## Problem to solve
Reproduce only the lines of the material below that start at the line containing "- Install script for linux" and stop at the line containing "- Install script for windows". Keep both end lines.

++++++++++++++++++++

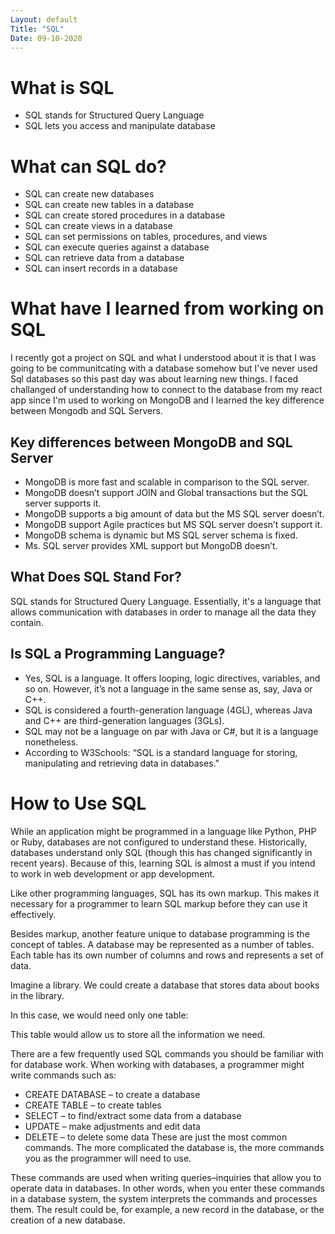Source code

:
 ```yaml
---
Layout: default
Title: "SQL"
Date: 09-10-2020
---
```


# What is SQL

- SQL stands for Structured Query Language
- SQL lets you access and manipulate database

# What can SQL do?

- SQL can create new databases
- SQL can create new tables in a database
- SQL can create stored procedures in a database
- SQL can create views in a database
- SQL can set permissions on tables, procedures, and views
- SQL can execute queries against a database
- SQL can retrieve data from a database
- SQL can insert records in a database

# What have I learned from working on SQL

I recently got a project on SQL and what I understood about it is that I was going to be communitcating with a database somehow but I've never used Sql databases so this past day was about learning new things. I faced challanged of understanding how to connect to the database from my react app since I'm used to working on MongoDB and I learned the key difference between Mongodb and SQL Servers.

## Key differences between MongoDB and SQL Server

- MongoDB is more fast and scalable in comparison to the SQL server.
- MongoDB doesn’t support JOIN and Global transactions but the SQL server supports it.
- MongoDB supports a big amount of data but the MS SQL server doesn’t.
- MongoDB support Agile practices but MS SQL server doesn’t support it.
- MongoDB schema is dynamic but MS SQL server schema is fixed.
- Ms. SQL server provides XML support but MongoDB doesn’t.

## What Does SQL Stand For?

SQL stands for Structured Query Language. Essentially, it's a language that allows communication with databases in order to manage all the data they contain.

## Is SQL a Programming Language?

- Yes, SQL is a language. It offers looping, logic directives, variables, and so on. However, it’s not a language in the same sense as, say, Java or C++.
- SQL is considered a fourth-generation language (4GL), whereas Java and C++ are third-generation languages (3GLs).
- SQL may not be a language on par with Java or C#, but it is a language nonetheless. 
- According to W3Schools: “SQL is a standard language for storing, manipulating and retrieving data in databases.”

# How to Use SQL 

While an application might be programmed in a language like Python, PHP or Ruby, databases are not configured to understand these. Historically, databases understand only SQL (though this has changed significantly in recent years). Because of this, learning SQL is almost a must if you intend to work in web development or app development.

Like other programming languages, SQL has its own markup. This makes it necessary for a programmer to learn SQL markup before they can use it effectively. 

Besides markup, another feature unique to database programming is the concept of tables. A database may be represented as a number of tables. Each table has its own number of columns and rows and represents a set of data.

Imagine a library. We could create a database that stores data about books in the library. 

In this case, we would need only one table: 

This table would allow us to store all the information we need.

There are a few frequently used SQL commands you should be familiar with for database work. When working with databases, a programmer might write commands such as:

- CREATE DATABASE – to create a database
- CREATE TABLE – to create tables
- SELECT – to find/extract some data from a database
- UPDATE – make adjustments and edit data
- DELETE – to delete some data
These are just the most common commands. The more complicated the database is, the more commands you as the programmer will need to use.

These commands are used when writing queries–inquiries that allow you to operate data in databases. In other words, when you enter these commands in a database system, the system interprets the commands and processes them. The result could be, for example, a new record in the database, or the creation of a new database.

++++++++++++++++++++

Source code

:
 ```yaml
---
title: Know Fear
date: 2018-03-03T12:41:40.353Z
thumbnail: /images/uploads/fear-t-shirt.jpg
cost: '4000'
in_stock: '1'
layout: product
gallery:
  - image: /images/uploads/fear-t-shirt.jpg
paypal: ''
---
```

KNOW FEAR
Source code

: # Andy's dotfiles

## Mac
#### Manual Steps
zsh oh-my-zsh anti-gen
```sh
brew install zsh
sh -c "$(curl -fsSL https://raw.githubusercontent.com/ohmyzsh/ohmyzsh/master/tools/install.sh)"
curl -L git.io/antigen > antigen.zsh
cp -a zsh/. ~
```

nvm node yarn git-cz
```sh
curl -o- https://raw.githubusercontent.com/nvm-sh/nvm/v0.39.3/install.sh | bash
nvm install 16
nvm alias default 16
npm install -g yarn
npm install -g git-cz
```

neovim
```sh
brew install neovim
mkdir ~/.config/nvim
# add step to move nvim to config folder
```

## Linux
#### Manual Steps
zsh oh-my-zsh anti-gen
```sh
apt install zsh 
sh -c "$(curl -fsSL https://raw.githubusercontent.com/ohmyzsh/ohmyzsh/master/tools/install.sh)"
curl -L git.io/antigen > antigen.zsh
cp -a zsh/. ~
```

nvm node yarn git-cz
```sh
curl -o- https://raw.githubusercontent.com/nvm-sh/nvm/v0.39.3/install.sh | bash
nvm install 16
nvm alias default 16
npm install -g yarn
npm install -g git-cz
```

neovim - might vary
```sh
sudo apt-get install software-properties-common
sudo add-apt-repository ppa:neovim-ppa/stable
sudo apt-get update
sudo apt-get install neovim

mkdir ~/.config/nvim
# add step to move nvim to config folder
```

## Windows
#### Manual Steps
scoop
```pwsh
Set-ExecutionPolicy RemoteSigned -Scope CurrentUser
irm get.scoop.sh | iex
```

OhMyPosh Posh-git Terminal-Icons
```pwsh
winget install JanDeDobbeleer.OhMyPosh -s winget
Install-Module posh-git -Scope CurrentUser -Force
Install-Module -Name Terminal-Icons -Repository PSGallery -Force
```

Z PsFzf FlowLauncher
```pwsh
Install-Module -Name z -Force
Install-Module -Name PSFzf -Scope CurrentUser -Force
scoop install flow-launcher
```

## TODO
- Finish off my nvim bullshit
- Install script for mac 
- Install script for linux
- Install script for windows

++++++++++++++++++++

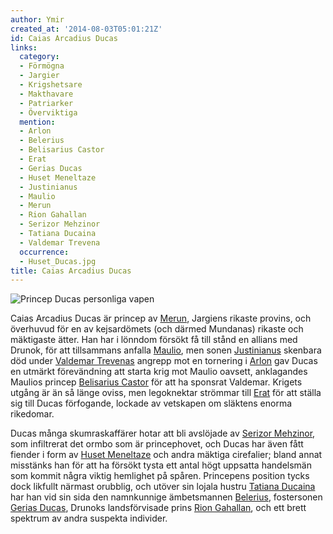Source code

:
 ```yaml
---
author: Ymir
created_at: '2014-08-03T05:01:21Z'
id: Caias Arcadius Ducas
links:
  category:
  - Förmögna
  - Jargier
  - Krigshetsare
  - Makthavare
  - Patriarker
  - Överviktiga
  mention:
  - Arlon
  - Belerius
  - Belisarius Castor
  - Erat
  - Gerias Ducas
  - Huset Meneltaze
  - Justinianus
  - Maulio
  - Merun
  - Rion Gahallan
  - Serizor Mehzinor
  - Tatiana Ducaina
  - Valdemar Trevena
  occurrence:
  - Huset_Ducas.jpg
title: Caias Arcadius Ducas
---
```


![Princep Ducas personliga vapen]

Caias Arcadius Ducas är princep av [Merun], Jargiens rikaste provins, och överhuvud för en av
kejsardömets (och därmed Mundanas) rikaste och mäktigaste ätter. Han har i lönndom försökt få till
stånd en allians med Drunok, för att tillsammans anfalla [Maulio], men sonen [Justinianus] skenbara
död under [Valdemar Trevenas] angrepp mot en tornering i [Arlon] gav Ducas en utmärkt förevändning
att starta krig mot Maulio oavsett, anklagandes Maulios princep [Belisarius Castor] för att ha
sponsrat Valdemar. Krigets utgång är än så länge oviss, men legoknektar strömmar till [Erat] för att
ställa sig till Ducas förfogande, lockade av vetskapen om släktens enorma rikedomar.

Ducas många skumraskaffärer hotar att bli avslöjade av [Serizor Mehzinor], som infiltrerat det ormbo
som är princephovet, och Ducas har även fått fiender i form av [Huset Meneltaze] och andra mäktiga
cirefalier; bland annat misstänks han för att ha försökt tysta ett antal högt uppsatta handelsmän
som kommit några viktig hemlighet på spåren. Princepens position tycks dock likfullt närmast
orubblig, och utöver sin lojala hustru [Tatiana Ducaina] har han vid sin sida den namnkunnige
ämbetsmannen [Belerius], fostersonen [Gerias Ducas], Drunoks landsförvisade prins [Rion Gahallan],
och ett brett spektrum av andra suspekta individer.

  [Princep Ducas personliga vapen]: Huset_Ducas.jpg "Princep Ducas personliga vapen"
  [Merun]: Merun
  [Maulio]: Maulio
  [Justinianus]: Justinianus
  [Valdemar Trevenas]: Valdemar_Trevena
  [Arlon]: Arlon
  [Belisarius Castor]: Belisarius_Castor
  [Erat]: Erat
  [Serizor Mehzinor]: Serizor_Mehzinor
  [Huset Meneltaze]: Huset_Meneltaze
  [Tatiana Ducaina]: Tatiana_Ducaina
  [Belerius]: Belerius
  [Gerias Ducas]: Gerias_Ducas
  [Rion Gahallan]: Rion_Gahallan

++++++++++++++++++++

## Reply to the exercise
- Install script for linux
- Install script for windows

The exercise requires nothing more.